The report, titled “Labour market impacts of AI: A new measure and early evidence,” introduces what the authors call a new metric of “observed exposure” to gauge how AI systems such as large language models are affecting different occupations.
“Workers in the most exposed professions are more likely to be older, female, more educated, and higher-paid,” the report said.
The findings challenge a common narrative that automation primarily threatens lower-skilled or lower-income jobs, suggesting instead that generative AI tools may disproportionately affect white-collar roles.
The study comes as companies across industries experiment with AI tools to automate tasks ranging from writing and coding to customer support and data analysis, raising questions about how generative AI will reshape white-collar employment in the coming years.
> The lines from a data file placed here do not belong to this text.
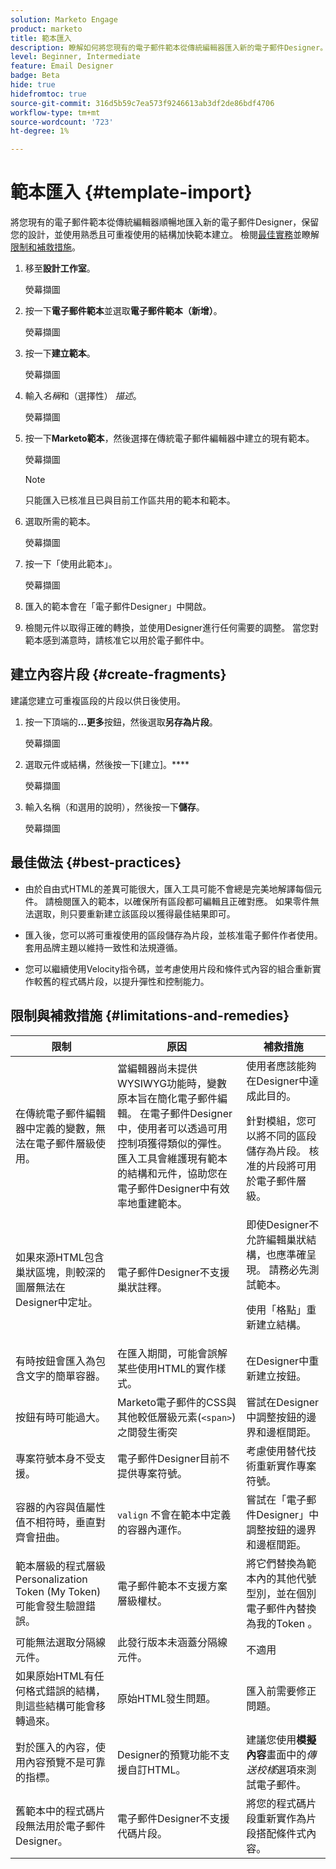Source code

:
 ```yaml
---
solution: Marketo Engage
product: marketo
title: 範本匯入
description: 瞭解如何將您現有的電子郵件範本從傳統編輯器匯入新的電子郵件Designer。
level: Beginner, Intermediate
feature: Email Designer
badge: Beta
hide: true
hidefromtoc: true
source-git-commit: 316d5b59c7ea573f9246613ab3df2de86bdf4706
workflow-type: tm+mt
source-wordcount: '723'
ht-degree: 1%

---
```


# 範本匯入 {#template-import}

將您現有的電子郵件範本從傳統編輯器順暢地匯入新的電子郵件Designer，保留您的設計，並使用熟悉且可重複使用的結構加快範本建立。 檢閱[最佳實務](#best-practices)並瞭解[限制和補救措施](#limitations-and-remedies)。

1. 移至&#x200B;**設計工作室**。

   熒幕擷圖

1. 按一下&#x200B;**電子郵件範本**&#x200B;並選取&#x200B;**電子郵件範本（新增）**。

   熒幕擷圖

1. 按一下&#x200B;**建立範本**。

   熒幕擷圖

1. 輸入&#x200B;_名稱_&#x200B;和（選擇性） _描述_。

   熒幕擷圖

1. 按一下&#x200B;**Marketo範本**，然後選擇在傳統電子郵件編輯器中建立的現有範本。

   熒幕擷圖

   >[!NOTE]
   >
   >只能匯入已核准且已與目前工作區共用的範本和範本。

1. 選取所需的範本。

   熒幕擷圖

1. 按一下「使用此範本」。

   熒幕擷圖

1. 匯入的範本會在「電子郵件Designer」中開啟。

1. 檢閱元件以取得正確的轉換，並使用Designer進行任何需要的調整。 當您對範本感到滿意時，請核准它以用於電子郵件中。

## 建立內容片段 {#create-fragments}

建議您建立可重複區段的片段以供日後使用。

1. 按一下頂端的&#x200B;**...更多**&#x200B;按鈕，然後選取&#x200B;**另存為片段**。

   熒幕擷圖

1. 選取元件或結構，然後按一下[建立]。****

   熒幕擷圖

1. 輸入名稱（和選用的說明），然後按一下&#x200B;**儲存**。

   熒幕擷圖

## 最佳做法 {#best-practices}

* 由於自由式HTML的差異可能很大，匯入工具可能不會總是完美地解譯每個元件。 請檢閱匯入的範本，以確保所有區段都可編輯且正確對應。 如果零件無法選取，則只要重新建立該區段以獲得最佳結果即可。

* 匯入後，您可以將可重複使用的區段儲存為片段，並核准電子郵件作者使用。 套用品牌主題以維持一致性和法規遵循。

* 您可以繼續使用Velocity指令碼，並考慮使用片段和條件式內容的組合重新實作較舊的程式碼片段，以提升彈性和控制能力。

## 限制與補救措施 {#limitations-and-remedies}

<table><thead>
  <tr>
    <th>限制</th>
    <th>原因</th>
    <th>補救措施</th>
  </tr></thead>
<tbody>
  <tr>
    <td>在傳統電子郵件編輯器中定義的變數，無法在電子郵件層級使用。</td>
    <td>當編輯器尚未提供WYSIWYG功能時，變數原本旨在簡化電子郵件編輯。 在電子郵件Designer中，使用者可以透過可用控制項獲得類似的彈性。 匯入工具會維護現有範本的結構和元件，協助您在電子郵件Designer中有效率地重建範本。</td>
    <td>使用者應該能夠在Designer中達成此目的。 <p>
    針對模組，您可以將不同的區段儲存為片段。 核准的片段將可用於電子郵件層級。</td>
  </tr>
  <tr>
    <td>如果來源HTML包含巢狀區塊，則較深的圖層無法在Designer中定址。</td>
    <td>電子郵件Designer不支援巢狀註釋。</td>
    <td>即使Designer不允許編輯巢狀結構，也應準確呈現。 請務必先測試範本。<p>
    使用「格點」重新建立結構。</td>
  </tr>
  <tr>
    <td>有時按鈕會匯入為包含文字的簡單容器。</td>
    <td>在匯入期間，可能會誤解某些使用HTML的實作樣式。</td>
    <td>在Designer中重新建立按鈕。</td>
  </tr>
  <tr>
    <td>按鈕有時可能過大。</td>
    <td>Marketo電子郵件的CSS與其他較低層級元素(<code>&lt;span&gt;</code>)之間發生衝突</td>
    <td>嘗試在Designer中調整按鈕的邊界和邊框間距。</td>
  </tr>
  <tr>
    <td>專案符號本身不受支援。</td>
    <td>電子郵件Designer目前不提供專案符號。</td>
    <td>考慮使用替代技術重新實作專案符號。</td>
  </tr>
  <tr>
    <td>容器的內容與值屬性值不相符時，垂直對齊會扭曲。</td>
    <td><code>valign</code> 不會在範本中定義的容器內運作。</td>
    <td>嘗試在「電子郵件Designer」中調整按鈕的邊界和邊框間距。</td>
  </tr>
  <tr>
    <td>範本層級的程式層級Personalization Token (My Token)可能會發生驗證錯誤。</td>
    <td>電子郵件範本不支援方案層級權杖。</td>
    <td>將它們替換為範本內的其他代號型別，並在個別電子郵件內替換為我的Token 。</td>
  </tr>
  <tr>
    <td>可能無法選取分隔線元件。</td>
    <td>此發行版本未涵蓋分隔線元件。</td>
    <td>不適用</td>
  </tr>
  <tr>
    <td>如果原始HTML有任何格式錯誤的結構，則這些結構可能會移轉過來。</td>
    <td>原始HTML發生問題。</td>
    <td>匯入前需要修正問題。</td>
  </tr>
  <tr>
    <td>對於匯入的內容，使用內容預覽不是可靠的指標。</td>
    <td>Designer的預覽功能不支援自訂HTML。</td>
    <td>建議您使用<b>模擬內容</b>畫面中的<i>傳送校樣</i>選項來測試電子郵件。</td>
  </tr>
  <tr>
    <td>舊範本中的程式碼片段無法用於電子郵件Designer。</td>
    <td>電子郵件Designer不支援代碼片段。</td>
    <td>將您的程式碼片段重新實作為片段搭配條件式內容。</td>
  </tr>
</tbody></table>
Anthropic researchers said their analysis combines theoretical capabilities of large language models with real-world usage data to assess how much work AI could potentially automate. The approach gives greater weight to tasks where AI replaces human work rather than simply assisting it.
“We introduce a new measure of AI displacement risk, observed exposure, that combines theoretical LLM capability and real-world usage data, weighting automated (rather than augmentative) and work-related uses more heavily,” the report said.
Despite rapid progress in generative AI since late 2022, the study found that actual adoption remains far below what current models could theoretically perform.
“AI is far from reaching its theoretical capability: actual coverage remains a fraction of what’s feasible,” the authors wrote.
The report also examined labour market trends since the emergence of generative AI tools and found limited evidence so far of widespread job losses in highly exposed occupations.
“We find no systematic increase in unemployment for highly exposed workers since late 2022,” the report said.
However, the researchers noted early signs that hiring dynamics may be shifting, particularly for younger workers entering the workforce.
“There is suggestive evidence that hiring of younger workers has slowed in exposed occupations,” the report said.